Dichtung als Textil
Die oft gestellte, eher unbedarfte Frage, weshalb und wozu er «eigentlich» schreibe, hat Oskar Pastior jeweils knapp beantwortet mit der prosaischen Feststellung: «… damit Text da sei.» – Diese Antwort wäre heute, da Dichtung statt auf Formkunst primär auf Mitteilung angelegt ist, kaum noch opportun. Denn für Pastior und seinesgleichen war «Text» gleichbedeutend mit Sprache – mit der Sprache als solcher (ob geschrieben oder gesprochen) und eben nicht bloss als Medium für Gemeintes. Noch weiter ging Jorge Luis Borges, der – buddhistisch inspiriert – «das Leben» insgesamt als einen Text begriff, als eine Endlosschlaufe gewissermassen, die alle Zeiten und Kulturen durchwirkt: «In jedem Augenblick unseres Lebens weben wir und lösen wieder auf. Nicht nur unser Wille und unsere Taten bilden ein Gewebe heraus, auch unsere Halbträume, unser Schlaf, unser Halbwachen: Unaufhörlich weben wir an dieser Struktur.»
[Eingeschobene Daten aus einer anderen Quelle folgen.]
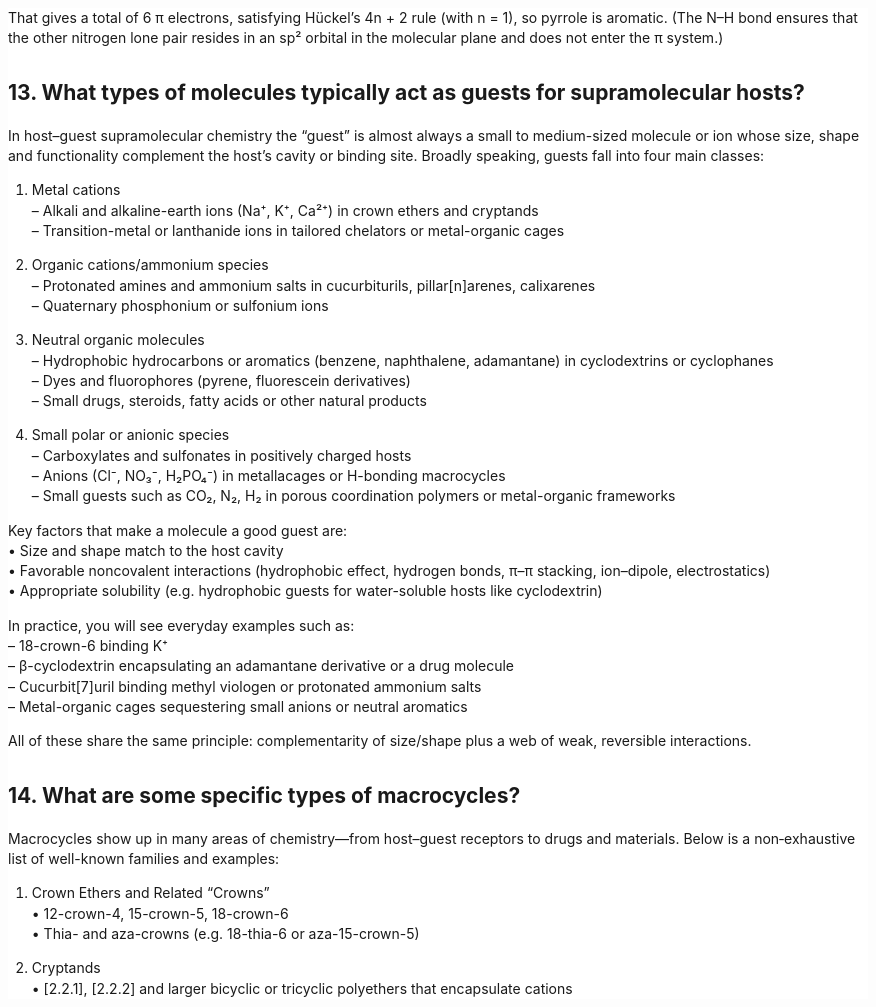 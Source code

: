 That gives a total of 6 π electrons, satisfying Hückel’s 4n + 2 rule (with n = 1), so pyrrole is aromatic.  (The N–H bond ensures that the other nitrogen lone pair resides in an sp² orbital in the molecular plane and does not enter the π system.)

## 13. What types of molecules typically act as guests for supramolecular hosts?

In host–guest supramolecular chemistry the “guest” is almost always a small to medium-sized molecule or ion whose size, shape and functionality complement the host’s cavity or binding site.  Broadly speaking, guests fall into four main classes:

 1. Metal cations  
    – Alkali and alkaline-earth ions (Na⁺, K⁺, Ca²⁺) in crown ethers and cryptands  
    – Transition-metal or lanthanide ions in tailored chelators or metal-organic cages  

 2. Organic cations/ammonium species  
    – Protonated amines and ammonium salts in cucurbiturils, pillar[n]arenes, calixarenes  
    – Quaternary phosphonium or sulfonium ions  

 3. Neutral organic molecules  
    – Hydrophobic hydrocarbons or aromatics (benzene, naphthalene, adamantane) in cyclodextrins or cyclophanes  
    – Dyes and fluorophores (pyrene, fluorescein derivatives)  
    – Small drugs, steroids, fatty acids or other natural products  

 4. Small polar or anionic species  
    – Carboxylates and sulfonates in positively charged hosts  
    – Anions (Cl⁻, NO₃⁻, H₂PO₄⁻) in metallacages or H-bonding macrocycles  
    – Small guests such as CO₂, N₂, H₂ in porous coordination polymers or metal-organic frameworks  

Key factors that make a molecule a good guest are:  
 • Size and shape match to the host cavity  
 • Favorable noncovalent interactions (hydrophobic effect, hydrogen bonds, π–π stacking, ion–dipole, electrostatics)  
 • Appropriate solubility (e.g. hydrophobic guests for water-soluble hosts like cyclodextrin)  

In practice, you will see everyday examples such as:  
 – 18-crown-6 binding K⁺  
 – β-cyclodextrin encapsulating an adamantane derivative or a drug molecule  
 – Cucurbit[7]uril binding methyl viologen or protonated ammonium salts  
 – Metal-organic cages sequestering small anions or neutral aromatics  

All of these share the same principle: complementarity of size/shape plus a web of weak, reversible interactions.

## 14. What are some specific types of macrocycles?

Macrocycles show up in many areas of chemistry—from host–guest receptors to drugs and materials.  Below is a non‐exhaustive list of well-known families and examples:

1. Crown Ethers and Related “Crowns”  
   • 12-crown-4, 15-crown-5, 18-crown-6  
   • Thia- and aza-crowns (e.g. 18-thia-6 or aza-15-crown-5)  

2. Cryptands  
   • [2.2.1], [2.2.2] and larger bicyclic or tricyclic polyethers that encapsulate cations  
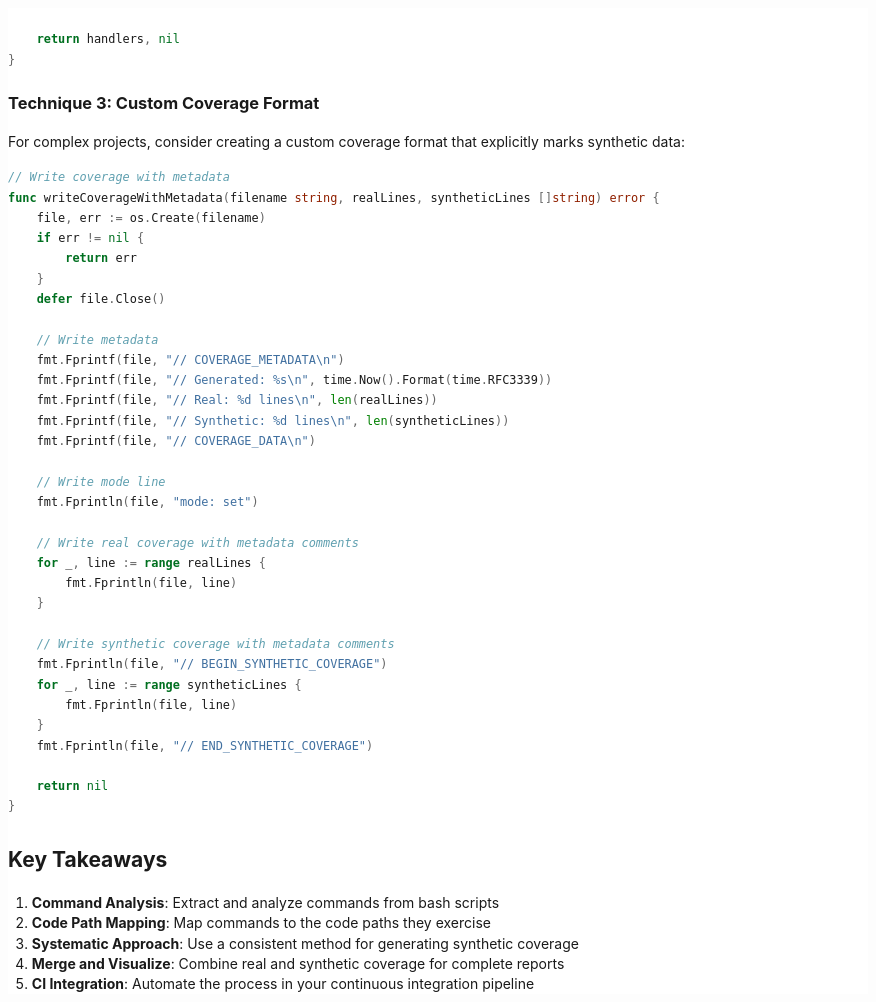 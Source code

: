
 ```go
	
	return handlers, nil
}
```

### Technique 3: Custom Coverage Format

For complex projects, consider creating a custom coverage format that explicitly marks synthetic data:

```go
// Write coverage with metadata
func writeCoverageWithMetadata(filename string, realLines, syntheticLines []string) error {
	file, err := os.Create(filename)
	if err != nil {
		return err
	}
	defer file.Close()
	
	// Write metadata
	fmt.Fprintf(file, "// COVERAGE_METADATA\n")
	fmt.Fprintf(file, "// Generated: %s\n", time.Now().Format(time.RFC3339))
	fmt.Fprintf(file, "// Real: %d lines\n", len(realLines))
	fmt.Fprintf(file, "// Synthetic: %d lines\n", len(syntheticLines))
	fmt.Fprintf(file, "// COVERAGE_DATA\n")
	
	// Write mode line
	fmt.Fprintln(file, "mode: set")
	
	// Write real coverage with metadata comments
	for _, line := range realLines {
		fmt.Fprintln(file, line)
	}
	
	// Write synthetic coverage with metadata comments
	fmt.Fprintln(file, "// BEGIN_SYNTHETIC_COVERAGE")
	for _, line := range syntheticLines {
		fmt.Fprintln(file, line)
	}
	fmt.Fprintln(file, "// END_SYNTHETIC_COVERAGE")
	
	return nil
}
```

## Key Takeaways

1. **Command Analysis**: Extract and analyze commands from bash scripts
2. **Code Path Mapping**: Map commands to the code paths they exercise
3. **Systematic Approach**: Use a consistent method for generating synthetic coverage
4. **Merge and Visualize**: Combine real and synthetic coverage for complete reports
5. **CI Integration**: Automate the process in your continuous integration pipeline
Die Auffassung, wenn nicht gar die Definition der Dichtersprache beziehungsweise des Dichtwerks als Text lässt sich vielfach aus antiken Quellen herleiten, ist aber schon durch den Begriff selbst vorgegeben, der in diesem Fall als Metapher zu verstehen ist: lat. «textus» für Gewebe, Geflecht (von «texere», weben), speziell auch für Wortgefüge; von besonderem Interesse: «Text» geht etymologisch auf griech. «technè» (Handwerk, Kunstfertigkeit) zurück. Damit wäre der «Text» – und vollends das Gedicht – als Produkt technischer Fertigkeit ausgewiesen.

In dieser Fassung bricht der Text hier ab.